RECORDS PROVIDED:
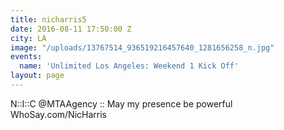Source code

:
 ```yaml
---
title: nicharris5
date: 2016-08-11 17:50:00 Z
city: LA
image: "/uploads/13767514_936519216457640_1281656258_n.jpg"
events:
  name: 'Unlimited Los Angeles: Weekend 1 Kick Off'
layout: page
---
```


N::I::C @MTAAgency :: May my presence be powerful WhoSay.com/NicHarris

REQUIRED WORK: Top to bottom, retype the listing exactly but drop every picture.

SOLUTION FOR THIS EXERCISE:
Source code

:
 ```yaml
---
title: nicharris5
date: 2016-08-11 17:50:00 Z
city: LA
image: "/uploads/13767514_936519216457640_1281656258_n.jpg"
events:
  name: 'Unlimited Los Angeles: Weekend 1 Kick Off'
layout: page
---
```


N::I::C @MTAAgency :: May my presence be powerful WhoSay.com/NicHarris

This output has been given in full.